Source code for shap_enhanced.explainers.MBSHAP

"""
MB-SHAP: Multi-Baseline SHAP Explainer
======================================

Theoretical Explanation
-----------------------

Multi-Baseline SHAP (MB-SHAP) enhances the robustness of SHAP-based feature attribution
by computing SHAP values with respect to multiple baselines rather than a single reference.
This addresses a key limitation in standard SHAP explainers: their sensitivity to baseline selection.

By averaging attributions from diverse or locally-relevant baselines (e.g., nearest neighbors, mean, k-means centroids),
MB-SHAP produces more stable, reliable, and representative explanations—particularly useful in domains with
heterogeneous data distributions or models that exhibit local nonlinearity.

Key Concepts
^^^^^^^^^^^^

- **Multiple Baselines**:
    Each input is explained with respect to a set of baselines instead of just one. Baseline options include:
        - Random background samples.
        - Mean or centroid-based references.
        - K nearest neighbors (local context).
        - User-specified selections.

- **Explainer Flexibility**:
    MB-SHAP is compatible with any SHAP-style explainer, including `DeepExplainer`, `GradientExplainer`, and `KernelExplainer`.
    It wraps the base explainer and runs it separately for each baseline.

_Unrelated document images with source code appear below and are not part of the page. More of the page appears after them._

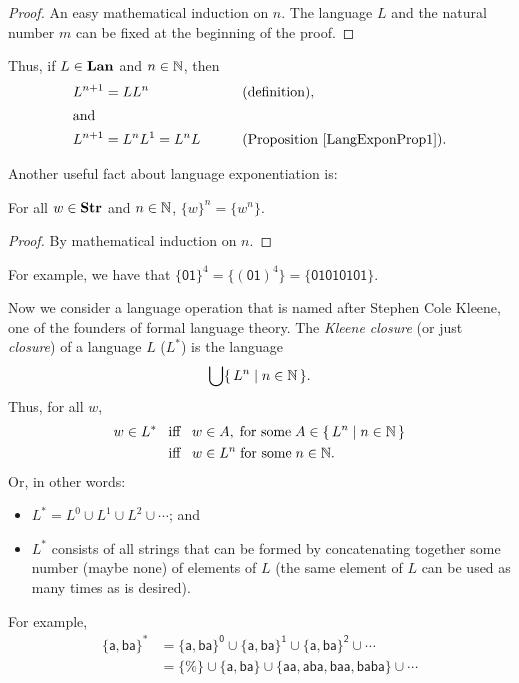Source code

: \begin{proof}
An easy mathematical induction on $n$.  The language $L$ and the natural
number $m$ can be fixed at the beginning of the proof.
\end{proof}

Thus, if $L\in\mathbf{Lan}$ and $n\in\mathbb{N}$, then
\begin{alignat*}{2}
L^{n+1} &= LL^n && \qquad{\textrm{(definition)}}, \\
\intertext{and}
L^{n+1} &= L^nL^1 = L^nL && \qquad{\textrm{(Proposition~\ref{LangExponProp1})}} .
\end{alignat*}

Another useful fact about language exponentiation is:

\begin{proposition}
\label{LangExponProp2}
For all $w\in\mathbf{Str}$ and $n\in\mathbb{N}$, $\{w\}^n = \{w^n\}$.
\end{proposition}

\begin{proof}
By mathematical induction on $n$.
\end{proof}

For example, we have that $\{\mathsf{01}\}^4=\{(\mathsf{01})^4\}=
\{\mathsf{01010101}\}$.

Now we consider a language operation that is named after
Stephen Cole Kleene, one of the founders of formal language theory.
%
%
The \emph{Kleene closure} (or just \emph{closure}) of a language
$L$ ($L^*$) is the language
\begin{gather*}
\bigcup\{ \, L^n \mid n\in\mathbb{N} \, \}.
\end{gather*}
Thus, for all $w$,
\begin{align*}
w\in L^*&\mathrel{\;\;\allowbreak\mbox{iff}\allowbreak\;\;} w\in A,\;\allowbreak\mbox{for some}\allowbreak\;A\in\{ \, L^n \mid n\in\mathbb{N} \, \} \\
&\mathrel{\;\;\allowbreak\mbox{iff}\allowbreak\;\;} w\in L^n\;\allowbreak\mbox{for some}\allowbreak\;n\in\mathbb{N} .
\end{align*}
Or, in other words:
\begin{itemize}
\item $L^*=L^0\cup L^1\cup L^2\cup{\cdots}$; and

\item $L^*$ consists of all strings that can be formed by concatenating
together some number (maybe none) of elements of $L$ (the same element of
$L$ can be used as many times as is desired).
\end{itemize}
For example,
\begin{align*}
\mathsf{\{a,ba\}^*} &=
\mathsf{\{a,ba\}^0\cup\{a,ba\}^1\cup\{a,ba\}^2\cup\cdots} \\
&= \mathsf{\{\%\}\cup
   \{a,ba\}\cup
   \{aa,aba,baa,baba\}\cup\cdots}
\end{align*}

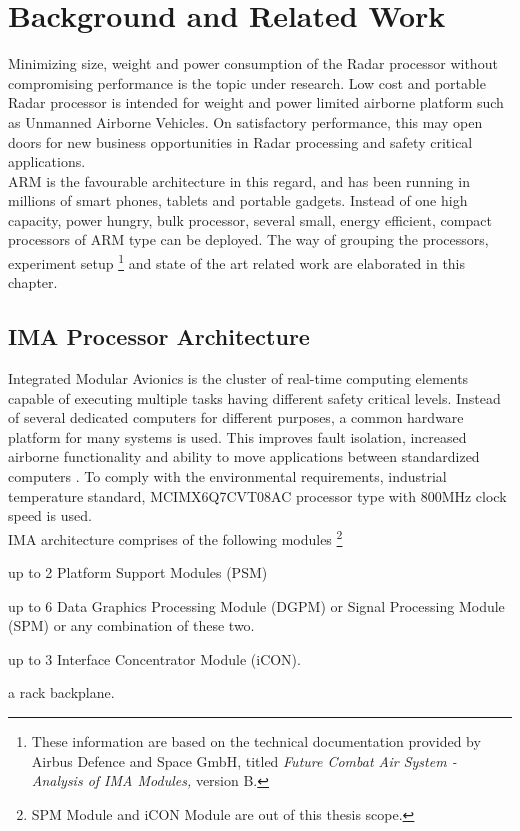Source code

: \chapter{Background and Related Work}
\label{chap:bg_related_work}
Minimizing size, weight and power consumption of the Radar processor without compromising performance is the topic under research. Low cost and portable Radar processor is intended for weight and power limited airborne platform such as Unmanned Airborne Vehicles. On satisfactory performance, this may open doors for new business opportunities in Radar processing and safety critical applications. \\
ARM is the favourable architecture in this regard, and has been running in millions of smart phones, tablets and portable gadgets. Instead of one high capacity, power hungry, bulk processor, several small, energy efficient, compact processors of ARM type can be deployed. The way of grouping the processors, experiment setup \footnote{These information are based on the technical documentation provided by Airbus Defence and Space GmbH, titled \textsl{Future Combat Air System - Analysis of IMA Modules,} version B.} and state of the art related work are elaborated in this chapter.

\section{IMA Processor Architecture} 
\label{sec:bg_related_work:ima}
Integrated Modular Avionics is the cluster of real-time computing elements capable of executing multiple tasks having different safety critical levels. Instead of several dedicated computers for different purposes, a common hardware platform for many systems is used. This improves fault isolation, increased airborne functionality and ability to move applications between standardized computers \cite{theAvionics}. To comply with the environmental requirements, industrial temperature standard, MCIMX6Q7CVT08AC processor type with 800MHz clock speed is used. \\

IMA architecture comprises of the following modules \footnote{SPM Module and iCON Module are out of this thesis scope.}
\begin{compactitem} 
	\item up to 2 Platform Support Modules (PSM) 
	\item up to 6 Data Graphics Processing Module (DGPM) or Signal Processing Module (SPM) or any combination of these two.
	\item up to 3 Interface Concentrator Module (iCON).
	\item a rack backplane.
\end{compactitem}

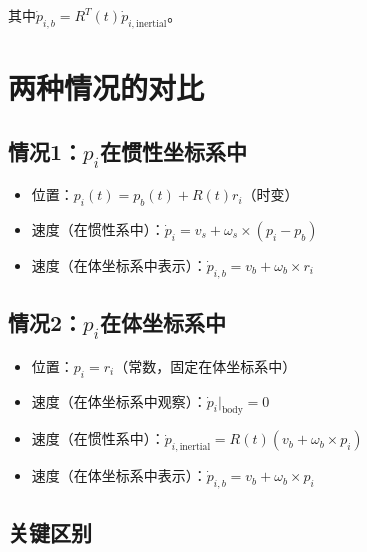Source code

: \documentclass[12pt,a4paper]{article}
\begin{document}
其中$\dot{p}_{i,b} = R^T(t) \dot{p}_{i,\text{inertial}}$。

\section{两种情况的对比}

\subsection{情况1：$p_i$在惯性坐标系中}

\begin{itemize}
\item 位置：$p_i(t) = p_b(t) + R(t) r_i$（时变）
\item 速度（在惯性系中）：$\dot{p}_i = v_s + \omega_s \times (p_i - p_b)$
\item 速度（在体坐标系中表示）：$\dot{p}_{i,b} = v_b + \omega_b \times r_i$
\end{itemize}

\subsection{情况2：$p_i$在体坐标系中}

\begin{itemize}
\item 位置：$p_i = r_i$（常数，固定在体坐标系中）
\item 速度（在体坐标系中观察）：$\dot{p}_i\Big|_{\text{body}} = 0$
\item 速度（在惯性系中）：$\dot{p}_{i,\text{inertial}} = R(t) (v_b + \omega_b \times p_i)$
\item 速度（在体坐标系中表示）：$\dot{p}_{i,b} = v_b + \omega_b \times p_i$
\end{itemize}

\subsection{关键区别}
\end{document}
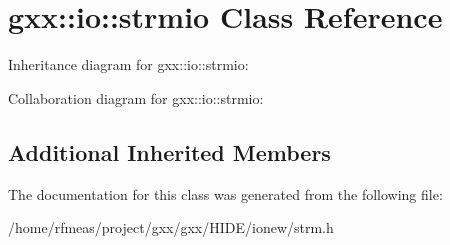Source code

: \hypertarget{classgxx_1_1io_1_1strmio}{}\section{gxx\+:\+:io\+:\+:strmio Class Reference}
\label{classgxx_1_1io_1_1strmio}


Inheritance diagram for gxx\+:\+:io\+:\+:strmio\+:


Collaboration diagram for gxx\+:\+:io\+:\+:strmio\+:
\subsection*{Additional Inherited Members}


The documentation for this class was generated from the following file\+:\begin{DoxyCompactItemize}
\item 
/home/rfmeas/project/gxx/gxx/\+H\+I\+D\+E/ionew/strm.\+h\end{DoxyCompactItemize}
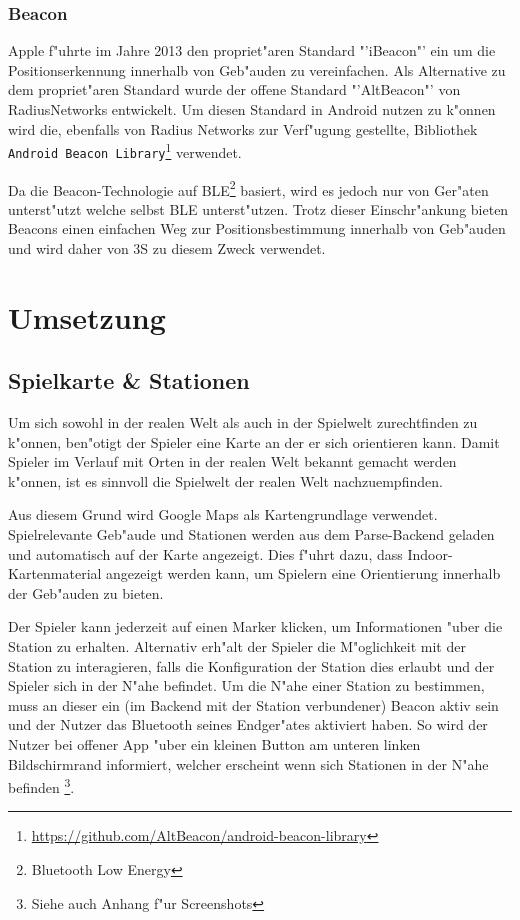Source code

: \documentclass{article}
\begin{document}
\subsubsection{Beacon}
\label{subsubsec:beacon}
Apple f"uhrte im Jahre 2013 den propriet"aren Standard "'iBeacon"' ein um die Positionserkennung innerhalb von Geb"auden zu vereinfachen. Als Alternative zu dem propriet"aren Standard wurde der offene Standard "'AltBeacon"' von RadiusNetworks entwickelt. Um diesen Standard in Android nutzen zu k"onnen wird die, ebenfalls von Radius Networks zur Verf"ugung gestellte, Bibliothek \texttt{Android Beacon Library}\footnote{\url{https://github.com/AltBeacon/android-beacon-library}} verwendet.

Da die Beacon-Technologie auf BLE\footnote{Bluetooth Low Energy} basiert, wird es jedoch nur von Ger"aten unterst"utzt welche selbst BLE unterst"utzen. Trotz dieser Einschr"ankung bieten Beacons einen einfachen Weg zur Positionsbestimmung innerhalb von Geb"auden und wird daher von 3S zu diesem Zweck verwendet.

\section{Umsetzung}
\label{sec:umsetzung}

\subsection{Spielkarte \& Stationen}
\label{subsec:spielkarte}
Um sich sowohl in der realen Welt als auch in der Spielwelt zurechtfinden zu k"onnen, ben"otigt der Spieler eine Karte an der er sich orientieren kann. Damit  Spieler im Verlauf mit Orten in der realen Welt bekannt gemacht werden k"onnen, ist es sinnvoll die Spielwelt der realen Welt nachzuempfinden.

Aus diesem Grund wird Google Maps als Kartengrundlage verwendet. Spielrelevante Geb"aude und Stationen werden aus dem Parse-Backend geladen und automatisch auf der Karte angezeigt. Dies f"uhrt dazu, dass Indoor-Kartenmaterial angezeigt werden kann, um Spielern eine Orientierung innerhalb der Geb"auden zu bieten. 

Der Spieler kann jederzeit auf einen Marker klicken, um Informationen "uber die Station zu erhalten. Alternativ erh"alt der Spieler die M"oglichkeit mit der Station zu interagieren, falls die Konfiguration der Station dies erlaubt und der Spieler sich in der N"ahe befindet. Um die N"ahe einer Station zu bestimmen, muss an dieser ein (im Backend mit der Station verbundener) Beacon aktiv sein und der Nutzer das Bluetooth seines Endger"ates aktiviert haben. So wird der Nutzer bei offener App "uber ein kleinen Button am unteren linken Bildschirmrand informiert, welcher erscheint wenn sich Stationen in der N"ahe befinden \footnote{Siehe auch Anhang f"ur Screenshots}.
\end{document}
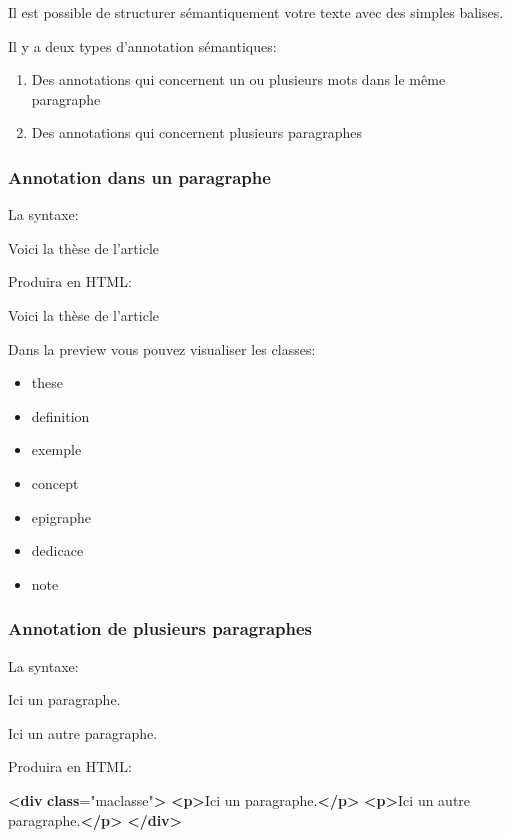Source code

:\documentclass[12pt,french,letterpaper]{article}
\newenvironment{Shaded}{}{}
\newcommand{\ErrorTok}[1]{\textcolor[rgb]{1.00,0.00,0.00}{\textbf{#1}}}
\newcommand{\KeywordTok}[1]{\textcolor[rgb]{0.00,0.44,0.13}{\textbf{#1}}}
\newcommand{\NormalTok}[1]{#1}
\newcommand{\OtherTok}[1]{\textcolor[rgb]{0.00,0.44,0.13}{#1}}
\newcommand{\StringTok}[1]{\textcolor[rgb]{0.25,0.44,0.63}{#1}}
\providecommand{\tightlist}{%
  \setlength{\itemsep}{0pt}\setlength{\parskip}{0pt}}
\begin{document}
Il est possible de structurer sémantiquement votre texte avec des
simples balises.

Il y a deux types d'annotation sémantiques:

\begin{enumerate}
\def\labelenumi{\arabic{enumi}.}
\tightlist
\item
  Des annotations qui concernent un ou plusieurs mots dans le même
  paragraphe
\item
  Des annotations qui concernent plusieurs paragraphes
\end{enumerate}

\hypertarget{annotation-dans-un-paragraphe}{%
\subsubsection{Annotation dans un
paragraphe}\label{annotation-dans-un-paragraphe}}

La syntaxe:

{Voici la thèse de l'article}

Produira en HTML:

{Voici la thèse de l'article}

Dans la preview vous pouvez visualiser les classes:

\begin{itemize}
\tightlist
\item
  these
\item
  definition
\item
  exemple
\item
  concept
\item
  epigraphe
\item
  dedicace
\item
  note
\end{itemize}

\hypertarget{annotation-de-plusieurs-paragraphes}{%
\subsubsection{Annotation de plusieurs
paragraphes}\label{annotation-de-plusieurs-paragraphes}}

La syntaxe:

Ici un paragraphe.

Ici un autre paragraphe.

Produira en HTML:

\begin{Shaded}
\begin{Highlighting}[]

\KeywordTok{\textless{}div} \ErrorTok{class}\OtherTok{=}\StringTok{"maclasse"}\KeywordTok{\textgreater{}}
  \KeywordTok{\textless{}p\textgreater{}}\NormalTok{Ici un paragraphe.}\KeywordTok{\textless{}/p\textgreater{}}
  \KeywordTok{\textless{}p\textgreater{}}\NormalTok{Ici un autre paragraphe.}\KeywordTok{\textless{}/p\textgreater{}}
\KeywordTok{\textless{}/div\textgreater{}}
\end{Highlighting}
\end{Shaded}
\end{document}
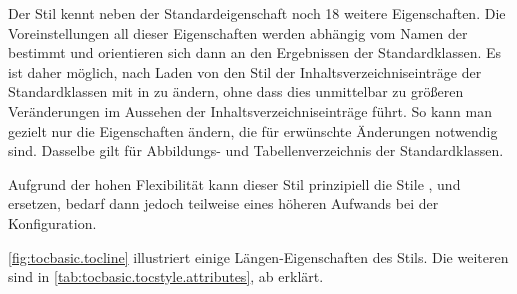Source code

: \begin{description}
  Der Stil kennt neben der Standardeigenschaft  noch
  18
  weitere Eigenschaften. Die Voreinstellungen all dieser Eigenschaften werden
  abhängig vom Namen der  bestimmt und orientieren sich
  dann an den Ergebnissen der Standardklassen. Es ist daher möglich, nach
  Laden von  den Stil der Inhaltsverzeichniseinträge der
  Standardklassen mit  in
   zu ändern, ohne dass dies unmittelbar zu größeren
  Veränderungen im Aussehen der Inhaltsverzeichniseinträge führt. So kann man
  gezielt nur die Eigenschaften ändern, die für erwünschte Änderungen
  notwendig sind.  Dasselbe gilt für Abbildungs- und Tabellenverzeichnis der
  Standardklassen.%

  Aufgrund der hohen Flexibilität kann dieser Stil prinzipiell die Stile
  ,  und 
  ersetzen, bedarf dann jedoch teilweise eines höheren Aufwands bei der
  Konfiguration. 

  \autoref{fig:tocbasic.tocline} illustriert einige Längen-Eigenschaften des
  Stils. Die weiteren sind in \autoref{tab:tocbasic.tocstyle.attributes}, ab
   erklärt.
  \begin{figure}
    \centering
\end{figure}
\end{description}
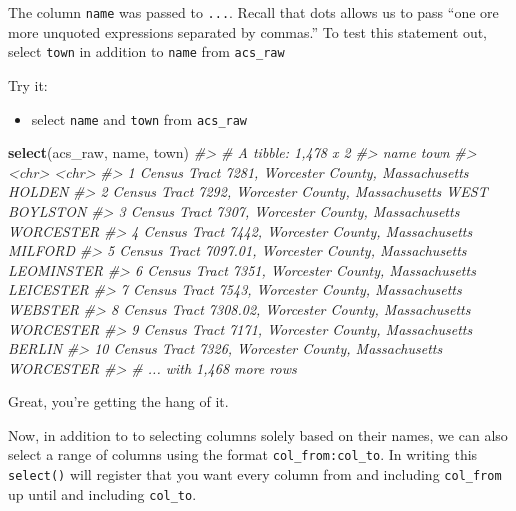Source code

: \documentclass[
]{book}
\newenvironment{Shaded}{\begin{snugshade}}{\end{snugshade}}
\newcommand{\CommentTok}[1]{\textcolor[rgb]{0.56,0.35,0.01}{\textit{#1}}}
\newcommand{\KeywordTok}[1]{\textcolor[rgb]{0.13,0.29,0.53}{\textbf{#1}}}
\newcommand{\NormalTok}[1]{#1}
\providecommand{\tightlist}{%
  \setlength{\itemsep}{0pt}\setlength{\parskip}{0pt}}
\begin{document}
The column \texttt{name} was passed to \texttt{...}. Recall that dots allows us to pass ``one ore more unquoted expressions separated by commas.'' To test this statement out, select \texttt{town} in addition to \texttt{name} from \texttt{acs\_raw}

Try it:

\begin{itemize}
\tightlist
\item
  select \texttt{name} and \texttt{town} from \texttt{acs\_raw}
\end{itemize}

\begin{Shaded}
\begin{Highlighting}[]
\KeywordTok{select}\NormalTok{(acs\_raw, name, town)}
\CommentTok{\#\textgreater{} \# A tibble: 1,478 x 2}
\CommentTok{\#\textgreater{}    name                                                  town         }
\CommentTok{\#\textgreater{}    \textless{}chr\textgreater{}                                                 \textless{}chr\textgreater{}        }
\CommentTok{\#\textgreater{}  1 Census Tract 7281, Worcester County, Massachusetts    HOLDEN       }
\CommentTok{\#\textgreater{}  2 Census Tract 7292, Worcester County, Massachusetts    WEST BOYLSTON}
\CommentTok{\#\textgreater{}  3 Census Tract 7307, Worcester County, Massachusetts    WORCESTER    }
\CommentTok{\#\textgreater{}  4 Census Tract 7442, Worcester County, Massachusetts    MILFORD      }
\CommentTok{\#\textgreater{}  5 Census Tract 7097.01, Worcester County, Massachusetts LEOMINSTER   }
\CommentTok{\#\textgreater{}  6 Census Tract 7351, Worcester County, Massachusetts    LEICESTER    }
\CommentTok{\#\textgreater{}  7 Census Tract 7543, Worcester County, Massachusetts    WEBSTER      }
\CommentTok{\#\textgreater{}  8 Census Tract 7308.02, Worcester County, Massachusetts WORCESTER    }
\CommentTok{\#\textgreater{}  9 Census Tract 7171, Worcester County, Massachusetts    BERLIN       }
\CommentTok{\#\textgreater{} 10 Census Tract 7326, Worcester County, Massachusetts    WORCESTER    }
\CommentTok{\#\textgreater{} \# ... with 1,468 more rows}
\end{Highlighting}
\end{Shaded}

Great, you're getting the hang of it.

Now, in addition to to selecting columns solely based on their names, we can also select a range of columns using the format \texttt{col\_from:col\_to}. In writing this \texttt{select()} will register that you want every column from and including \texttt{col\_from} up until and including \texttt{col\_to}.
\end{document}
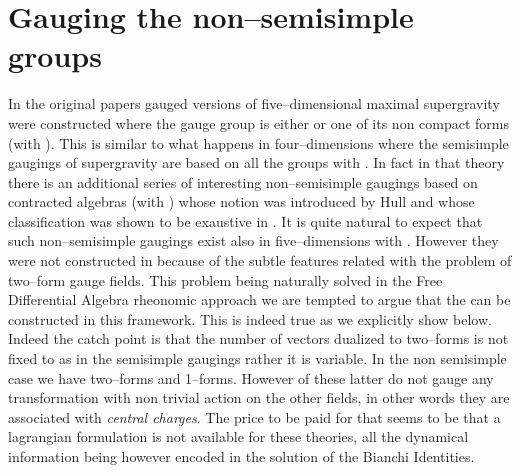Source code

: \documentclass[a4paper,12pt]{article}
\begin{document}
\section{Gauging the non--semisimple \coordHE{} groups}
In the original papers \cite{gunwar,PPV} gauged versions of
five--dimensional maximal supergravity were constructed where the
gauge group is either \coordHE{} or one of its non compact
forms \coordHE{} (with \coordHE{}). This is similar to what
happens in four--dimensions where the semisimple gaugings of
\coordHE{} supergravity are based on all the groups
\coordHE{} with \coordHE{}. In fact in that theory there is
an additional series of interesting non--semisimple gaugings based
on contracted algebras \coordHE{} (with \coordHE{}) whose notion
was introduced by Hull \cite{hull,hull2} and whose classification
was shown to be exaustive in \cite{noi4D}. It is quite natural to
expect that such non--semisimple gaugings exist also in
five--dimensions with \coordHE{}. However they were not constructed
in \cite{gunwar,PPV} because of the subtle features related with
the problem of two--form gauge fields. This problem being
naturally solved in the Free Differential Algebra rheonomic
approach we are tempted to argue that the
\coordHE{} can be constructed in this
framework. This is indeed true as we explicitly show below. Indeed
the catch point is that the number of vectors dualized to
two--forms is not fixed to \coordHE{} as in the semisimple gaugings
rather it is variable. In the non semisimple
\coordHE{} case we have \coordHE{} two--forms and
\coordHE{} 1--forms. However \coordHE{} of these latter do not gauge any
transformation with non trivial action on the other fields, in
other words they are associated with {\it central charges}. The
price to be paid for that seems to be that a lagrangian
formulation is not available for these theories, all the dynamical
information being however encoded in the solution of the Bianchi
Identities.
\end{document}
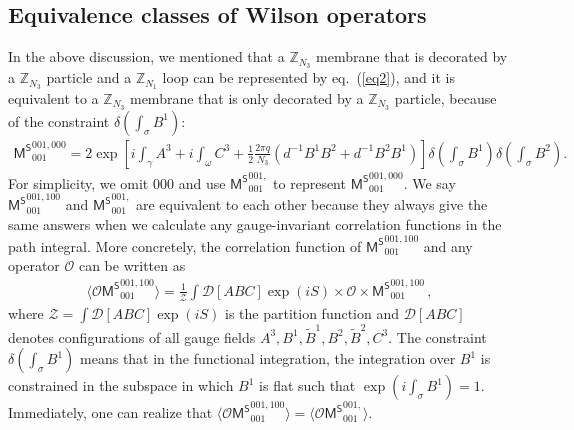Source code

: \documentclass[11pt,nofootinbib,preprint]{revtex4-1}
\begin{document}
\subsection{Equivalence classes of Wilson operators\label{ss23}}
In the above discussion, we mentioned that a   $\mathbb{Z} _{N_3}$ membrane that is decorated by a $\mathbb{Z} _{N_3}$ particle and a $\mathbb{Z} _{N_1}$ loop can be represented by eq.~(\ref{eq2}), and it is equivalent to a   $\mathbb{Z} _{N_3}$ membrane  that is only decorated by a $\mathbb{Z} _{N_3}$ particle,  because of the constraint $\delta \left( \int_{\sigma}{B^1} \right)$: 
\begin{multline}
\!\!	\!\!\!\!\mathsf{M^S}_{001}^{001,000}\!\!=\!\!2\exp \left[ i\int_{\gamma}{A^3}+i\int_{\omega}{C^3+\frac{1}{2}\frac{2\pi q}{N_3}\!\left( d^{-1}B^1B^2\!+\!d^{-1}B^2B^1 \right)} \right] \!\!\delta \left( \int_{\sigma}{B^1} \right) \!\!\delta \left( \int_{\sigma}{B^2} \right) .\!\!
\end{multline}
For simplicity, we omit $000$ and use $\mathsf{M^S}_{001}^{001,}$ to represent $\mathsf{M^S}_{001}^{001,000}$. We say $\mathsf{M^S}_{001}^{001,100}$ and $\mathsf{M^S}_{001}^{001,}$ are equivalent to each other because they always give the same answers when we calculate any gauge-invariant correlation functions in the path integral. More concretely, the correlation function of $\mathsf{M^S}_{001}^{001,100}$ and any operator $\mathcal{O}$ can be written as
\begin{align}
	\langle \mathcal{O} \mathsf{M^S}_{001}^{001,100} \rangle =\frac{1}{\mathcal{Z}}\int\mathcal{D} \left[ ABC \right] \exp \left( iS \right) \times \mathcal{O} \times \mathsf{M^S}_{001}^{001,100}\,,
\end{align}
where $\mathcal{Z} =\int\mathcal{D} \left[ABC\right] \exp \left( iS \right) $ is the partition function and $\mathcal{D}[ABC]$ denotes   configurations of all gauge fields $A^3,B^1,\tilde{B}^1,B^2,\tilde{B}^2,C^3$. The constraint $\delta \left( \int_{\sigma}{B^1} \right) $ means that in the functional integration, the integration over $B^1$ is constrained in the subspace in which $B^1$ is flat such that $\exp \left( i\int_{\sigma}{{B}^1} \right)=1 $. Immediately, one can realize that $\langle \mathcal{O} \mathsf{M^S}_{001}^{001,100} \rangle=\langle \mathcal{O} \mathsf{M^S}_{001}^{001,} \rangle$. 
\end{document}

- **Attribution Averaging**:
    For each input sample:
        - SHAP values are computed with respect to each baseline.
        - The resulting attribution vectors are averaged to yield a final, smoothed explanation.

- **Local Fidelity**:
    Using per-input nearest neighbors as baselines helps improve explanation fidelity for local model behavior.

Algorithm
---------

1. **Initialization**:
    - Accepts a model, background dataset, number of baselines, baseline selection strategy (`'random'`, `'nearest'`, `'mean'`, `'kmeans'`, etc.),
        SHAP explainer class (e.g., `shap.DeepExplainer`), and device context.

2. **Baseline Selection**:
    - For each input sample:
        - Select multiple baseline samples from the background using the chosen strategy.

3. **SHAP Value Computation**:
    - For each selected baseline:
        - Instantiate the base SHAP explainer.
        - Compute SHAP values for the input sample with respect to that baseline.
    - Average the SHAP results across all baselines.

4. **Output**:
    - Return the final attributions as averaged SHAP values, preserving shape and semantics of the model input.

References
----------

- **Lundberg & Lee (2017), “A Unified Approach to Interpreting Model Predictions”**
  [SHAP foundation—coalitional feature attribution framework]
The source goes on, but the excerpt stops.